I need help on how to properly transform my df from this:
df_installation = pd.DataFrame({'InstallationID': ["Item 1", "Item 2", "Item 3","Item 1", "Item 2", "Item 3"],
'Type': ["Metric", "Metric","Metric", "Imperial","Imperial","Imperial"],
'Measure 1': [11998, 11076,12025,129145,119221,129],
'Measure 2': [12000,12001,12002,129168,129178.764,129189.528],
'Measure Type': ["Morning","Afternoon","Evening","Morning","Afternoon","Evening"],
})
to this: --> (i attached an image sample too because the sample final df, I'm not sure how to create a json sample so i made it look like text so it will be accepted in a column)

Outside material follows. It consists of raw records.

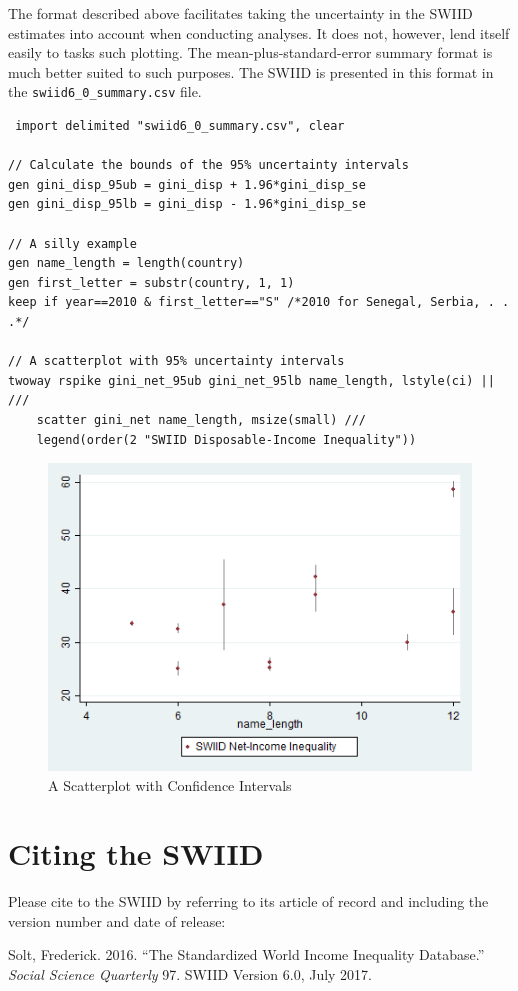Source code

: \documentclass[11pt]{article}
\begin{document}
The format described above facilitates taking the uncertainty in the
SWIID estimates into account when conducting analyses. It does not,
however, lend itself easily to tasks such plotting. The
mean-plus-standard-error summary format is much better suited to such
purposes. The SWIID is presented in this format in the
\texttt{swiid6\_0\_summary.csv} file.


\begin{verbatim}
 import delimited "swiid6_0_summary.csv", clear
 
// Calculate the bounds of the 95% uncertainty intervals
gen gini_disp_95ub = gini_disp + 1.96*gini_disp_se
gen gini_disp_95lb = gini_disp - 1.96*gini_disp_se

// A silly example
gen name_length = length(country)
gen first_letter = substr(country, 1, 1)
keep if year==2010 & first_letter=="S" /*2010 for Senegal, Serbia, . . .*/

// A scatterplot with 95% uncertainty intervals
twoway rspike gini_net_95ub gini_net_95lb name_length, lstyle(ci) || ///
    scatter gini_net name_length, msize(small) ///
    legend(order(2 "SWIID Disposable-Income Inequality")) 
\end{verbatim}

\begin{figure}[htbp] 
	\caption{A Scatterplot with Confidence Intervals}
	\label{F:scatter}
	\includegraphics[width=6in]{stata_scatter.png}
\end{figure}

\pagebreak
\section{Citing the SWIID}

Please cite to the SWIID by referring to its article of record and including the version number and date of release:\\

\begin{hangparas}{.25in}{1}
Solt, Frederick.  2016.  ``The Standardized World Income Inequality Database.''  \emph{Social Science Quarterly} 97.  SWIID Version 6.0, July 2017.
\end{hangparas}




\pagebreak
\end{document}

df_installation_new = pd.DataFrame({'InstallationID': ['ID no1', "ID no2", "ID no3"],
'Metric': ["""{"text 1": {"label": "Measure Time","value": "Morning"},"text 2": {"label": "Measure 1","value": 11998},"text 3": {"label": "Measure 2","value": 12000}}""",
"""{"text 1": {"label": "Measure Time","value": "Afternoon"},"text 2": {"label": "Measure 1","value": 11076},"text 3": {"label": "Measure 2","value": 12001}}""",
"""{"text 1": {"label": "Measure Time","value": "Evening"},"text 2": {"label": "Measure 1","value": 12025},"text 3": {"label": "Measure 2","value": 12002}}"""
],
'Imperial': ["""{"text 1": {"label": "Measure Time","value": "Morning"},"text 2": {"label": "Measure 1","value": 129145},"text 3": {"label": "Measure 2","value": 129168}}""",
"""{"text 1": {"label": "Measure Time","value": "Afternoon"},"text 2": {"label": "Measure 1","value": 119221},"text 3": {"label": "Measure 2","value": 129178.764}}""",
"""{"text 1": {"label": "Measure Time","value": "Evening"},"text 2": {"label": "Measure 1","value": 129},"text 3": {"label": "Measure 2","value": 129189.528}}"""
],
})
CodePudding user response:
Given your input dataframe:
df = pd.DataFrame({'InstallationID': ["Item 1", "Item 2", "Item 3","Item 1", "Item 2", "Item 3"],
'Type': ["Metric", "Metric","Metric", "Imperial","Imperial","Imperial"],
'Measure 1': [11998, 11076,12025,129145,119221,129],
'Measure 2': [12000,12001,12002,129168,129178.764,129189.528],
'Measure Type': ["Morning","Afternoon","Evening","Morning","Afternoon","Evening"],
})
You could do the following:
1- Create a function to take the measure type, measure 1, and measure 2 to convert them into the needed format:
def to_my_format(mt, m1, m2):
return(f"""{{"text 1": {{"label": "Measure Time","value": "{mt}"}},"text 2": {{"label": "Measure 1","value": {m1}}},"text 3": {{"label": "Measure 2","value": {m2}}}}}""")
2- Apply this function to all rows of your dataframe:
df['json'] = df.apply(lambda x: to_my_format(x['Measure Type'], x['Measure 1'], x['Measure 2']), axis=1)
3- Now, pivot your dataframe on the first occurrence with ID as the index and Type as the columns:
df.pivot_table(index="InstallationID", columns="Type", values="json", aggfunc="first")
Output:
Type Imperial Metric
InstallationID
Item 1 {"text 1": {"label": "Measure Time","value": "... {"text 1": {"label": "Measure Time","value": "...
Item 2 {"text 1": {"label": "Measure Time","value": "... {"text 1": {"label": "Measure Time","value": "...
Item 3 {"text 1": {"label": "Measure Time","value": "... {"text 1": {"label": "Measure Time","value": "...
Please, for the future, provide some attempt on solving your problem.